[Source texts of formatted documents]
= Beginning of Section =

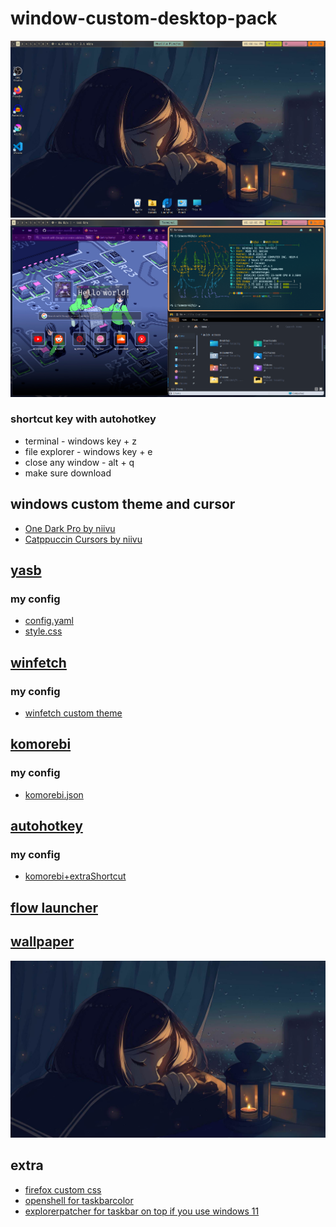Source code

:# window-custom-desktop-pack
 ![alt text](https://github.com/Rifqi2007c/window-custom-desktop-pack/blob/main/screenshot0.png)
 ![alt text](https://github.com/Rifqi2007c/window-custom-desktop-pack/blob/main/screenshot1.png)
### shortcut key with autohotkey
 * terminal - windows key + z
 * file explorer - windows key + e
 * close any window - alt + q
 * make sure download 

## windows custom theme and cursor
* [One Dark Pro by niivu](https://www.deviantart.com/niivu/art/One-Dark-Pro-for-Windows-11-930312689)
* [Catppuccin Cursors by niivu](https://www.deviantart.com/niivu/art/Catppuccin-Cursors-921387705)

  
## [yasb](https://www.google.com/url?sa=t&source=web&rct=j&opi=89978449&url=https://github.com/da-rth/yasb&ved=2ahUKEwjq0IChvYyFAxU63TgGHchFDGoQFnoECBkQAQ&usg=AOvVaw1-RXJluOeMgBkDASzMyuQ3)
### my config
* [config.yaml](https://github.com/Rifqi2007c/window-custom-desktop-pack/blob/main/config.yaml)
* [style.css](https://github.com/Rifqi2007c/window-custom-desktop-pack/blob/main/styles.css)

## [winfetch](https://github.com/lptstr/winfetch)
### my config
* [winfetch custom theme](https://github.com/Rifqi2007c/winfetch-custom-theme/tree/main)

## [komorebi](https://github.com/LGUG2Z/komorebi)
### my config
* [komorebi.json](https://github.com/Rifqi2007c/window-custom-desktop-pack/blob/main/komorebi.json)

## [autohotkey](https://www.autohotkey.com)
### my config
* [komorebi+extraShortcut](https://github.com/Rifqi2007c/window-custom-desktop-pack/blob/main/komorebi%2BextraShortcut.ahk)

## [flow launcher](https://www.flowlauncher.com/)

## [wallpaper](https://github.com/Rifqi2007c/window-custom-desktop-pack/blob/main/falling-asleep.jpg)
![alt text](https://github.com/Rifqi2007c/window-custom-desktop-pack/blob/main/falling-asleep.jpg)

## extra
* [firefox custom css](https://github.com/Rifqi2007c/firefox-css/tree/main)
* [openshell for taskbarcolor](https://www.google.com/url?sa=t&source=web&rct=j&opi=89978449&url=https://github.com/Open-Shell/Open-Shell-Menu&ved=2ahUKEwjnns_MyoyFAxXMwzgGHWccDLoQFnoECAYQAQ&usg=AOvVaw1pnxWsEpvfj1fvpCxwRMc_)
* [explorerpatcher for taskbar on top if you use windows 11](https://github.com/valinet/ExplorerPatcher)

= End of Section =

EXERCISE DETAILS: Apart from the pictures, which are to be omitted, every record must be transcribed exactly.

EXERCISE ANSWER:
Source code

:# window-custom-desktop-pack
 ![alt text](https://github.com/Rifqi2007c/window-custom-desktop-pack/blob/main/screenshot0.png)
 ![alt text](https://github.com/Rifqi2007c/window-custom-desktop-pack/blob/main/screenshot1.png)
### shortcut key with autohotkey
 * terminal - windows key + z
 * file explorer - windows key + e
 * close any window - alt + q
 * make sure download 

## windows custom theme and cursor
* [One Dark Pro by niivu](https://www.deviantart.com/niivu/art/One-Dark-Pro-for-Windows-11-930312689)
* [Catppuccin Cursors by niivu](https://www.deviantart.com/niivu/art/Catppuccin-Cursors-921387705)

  
## [yasb](https://www.google.com/url?sa=t&source=web&rct=j&opi=89978449&url=https://github.com/da-rth/yasb&ved=2ahUKEwjq0IChvYyFAxU63TgGHchFDGoQFnoECBkQAQ&usg=AOvVaw1-RXJluOeMgBkDASzMyuQ3)
### my config
* [config.yaml](https://github.com/Rifqi2007c/window-custom-desktop-pack/blob/main/config.yaml)
* [style.css](https://github.com/Rifqi2007c/window-custom-desktop-pack/blob/main/styles.css)

## [winfetch](https://github.com/lptstr/winfetch)
### my config
* [winfetch custom theme](https://github.com/Rifqi2007c/winfetch-custom-theme/tree/main)

## [komorebi](https://github.com/LGUG2Z/komorebi)
### my config
* [komorebi.json](https://github.com/Rifqi2007c/window-custom-desktop-pack/blob/main/komorebi.json)

## [autohotkey](https://www.autohotkey.com)
### my config
* [komorebi+extraShortcut](https://github.com/Rifqi2007c/window-custom-desktop-pack/blob/main/komorebi%2BextraShortcut.ahk)

## [flow launcher](https://www.flowlauncher.com/)

## [wallpaper](https://github.com/Rifqi2007c/window-custom-desktop-pack/blob/main/falling-asleep.jpg)
![alt text](https://github.com/Rifqi2007c/window-custom-desktop-pack/blob/main/falling-asleep.jpg)

## extra
* [firefox custom css](https://github.com/Rifqi2007c/firefox-css/tree/main)
* [openshell for taskbarcolor](https://www.google.com/url?sa=t&source=web&rct=j&opi=89978449&url=https://github.com/Open-Shell/Open-Shell-Menu&ved=2ahUKEwjnns_MyoyFAxXMwzgGHWccDLoQFnoECAYQAQ&usg=AOvVaw1pnxWsEpvfj1fvpCxwRMc_)
* [explorerpatcher for taskbar on top if you use windows 11](https://github.com/valinet/ExplorerPatcher)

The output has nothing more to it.